Records excerpted from a collection
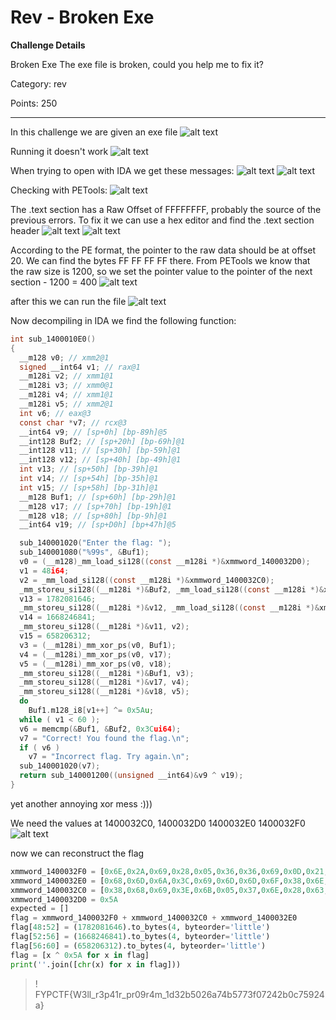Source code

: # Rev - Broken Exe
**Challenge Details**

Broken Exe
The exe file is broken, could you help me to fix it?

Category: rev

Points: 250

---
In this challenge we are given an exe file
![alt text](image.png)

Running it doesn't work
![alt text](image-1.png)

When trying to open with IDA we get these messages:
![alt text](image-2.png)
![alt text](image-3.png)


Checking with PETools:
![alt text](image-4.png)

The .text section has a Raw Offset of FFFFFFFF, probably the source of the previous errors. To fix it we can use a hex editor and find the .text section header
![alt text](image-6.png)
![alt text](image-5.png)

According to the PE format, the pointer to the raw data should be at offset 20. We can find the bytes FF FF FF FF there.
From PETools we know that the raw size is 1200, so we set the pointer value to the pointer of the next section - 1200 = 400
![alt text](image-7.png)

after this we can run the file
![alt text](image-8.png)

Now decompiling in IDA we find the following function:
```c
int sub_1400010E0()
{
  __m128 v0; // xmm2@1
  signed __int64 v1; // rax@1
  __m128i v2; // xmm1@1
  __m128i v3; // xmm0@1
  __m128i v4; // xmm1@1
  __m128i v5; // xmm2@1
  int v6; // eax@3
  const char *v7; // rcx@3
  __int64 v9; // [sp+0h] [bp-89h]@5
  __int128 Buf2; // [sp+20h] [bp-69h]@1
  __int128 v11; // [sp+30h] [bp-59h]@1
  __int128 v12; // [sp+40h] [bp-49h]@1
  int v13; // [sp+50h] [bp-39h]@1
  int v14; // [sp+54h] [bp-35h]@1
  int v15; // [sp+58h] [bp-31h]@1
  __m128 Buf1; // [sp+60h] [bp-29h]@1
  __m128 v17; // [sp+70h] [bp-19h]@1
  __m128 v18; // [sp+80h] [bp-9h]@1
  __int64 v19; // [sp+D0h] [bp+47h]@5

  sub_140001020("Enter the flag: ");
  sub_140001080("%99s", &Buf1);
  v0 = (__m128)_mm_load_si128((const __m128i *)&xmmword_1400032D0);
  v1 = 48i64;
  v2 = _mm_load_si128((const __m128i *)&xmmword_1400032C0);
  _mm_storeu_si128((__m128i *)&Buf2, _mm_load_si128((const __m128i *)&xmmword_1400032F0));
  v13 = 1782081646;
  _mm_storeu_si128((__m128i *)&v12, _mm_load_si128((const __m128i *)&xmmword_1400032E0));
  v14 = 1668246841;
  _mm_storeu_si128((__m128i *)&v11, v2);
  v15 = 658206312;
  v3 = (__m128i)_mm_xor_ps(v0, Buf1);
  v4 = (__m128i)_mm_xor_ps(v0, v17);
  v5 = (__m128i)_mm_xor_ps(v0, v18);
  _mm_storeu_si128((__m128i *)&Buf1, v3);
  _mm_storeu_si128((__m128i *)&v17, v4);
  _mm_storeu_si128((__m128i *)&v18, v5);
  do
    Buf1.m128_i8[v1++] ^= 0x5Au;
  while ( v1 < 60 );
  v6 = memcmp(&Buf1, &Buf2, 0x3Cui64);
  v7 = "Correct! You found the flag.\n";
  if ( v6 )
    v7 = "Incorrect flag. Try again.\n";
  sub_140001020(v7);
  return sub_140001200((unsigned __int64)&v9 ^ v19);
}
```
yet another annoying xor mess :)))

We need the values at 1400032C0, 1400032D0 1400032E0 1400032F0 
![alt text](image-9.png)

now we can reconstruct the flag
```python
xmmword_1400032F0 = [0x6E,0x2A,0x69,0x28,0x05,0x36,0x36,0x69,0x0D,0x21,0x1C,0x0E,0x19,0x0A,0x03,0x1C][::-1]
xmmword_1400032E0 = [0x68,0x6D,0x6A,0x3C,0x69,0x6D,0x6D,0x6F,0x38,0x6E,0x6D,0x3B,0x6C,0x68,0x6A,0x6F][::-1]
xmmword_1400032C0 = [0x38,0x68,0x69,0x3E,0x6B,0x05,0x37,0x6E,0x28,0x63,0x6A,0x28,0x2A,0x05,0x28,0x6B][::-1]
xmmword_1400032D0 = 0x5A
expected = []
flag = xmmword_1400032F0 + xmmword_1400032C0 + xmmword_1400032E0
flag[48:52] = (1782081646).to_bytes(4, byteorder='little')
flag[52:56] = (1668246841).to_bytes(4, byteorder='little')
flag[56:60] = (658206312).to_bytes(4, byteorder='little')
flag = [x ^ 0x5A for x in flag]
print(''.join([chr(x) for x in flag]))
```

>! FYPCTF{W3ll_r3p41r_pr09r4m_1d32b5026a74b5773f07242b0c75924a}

TASK DESCRIPTION —
Take exactly the lines from the one containing "Points: 250" through the one containing "According to the" in the data above, and output them with nothing added.

REPLY TO THE EXERCISE —
Points: 250

---
In this challenge we are given an exe file
![alt text](image.png)

Running it doesn't work
![alt text](image-1.png)

When trying to open with IDA we get these messages:
![alt text](image-2.png)
![alt text](image-3.png)


Checking with PETools:
![alt text](image-4.png)

The .text section has a Raw Offset of FFFFFFFF, probably the source of the previous errors. To fix it we can use a hex editor and find the .text section header
![alt text](image-6.png)
![alt text](image-5.png)

According to the PE format, the pointer to the raw data should be at offset 20. We can find the bytes FF FF FF FF there.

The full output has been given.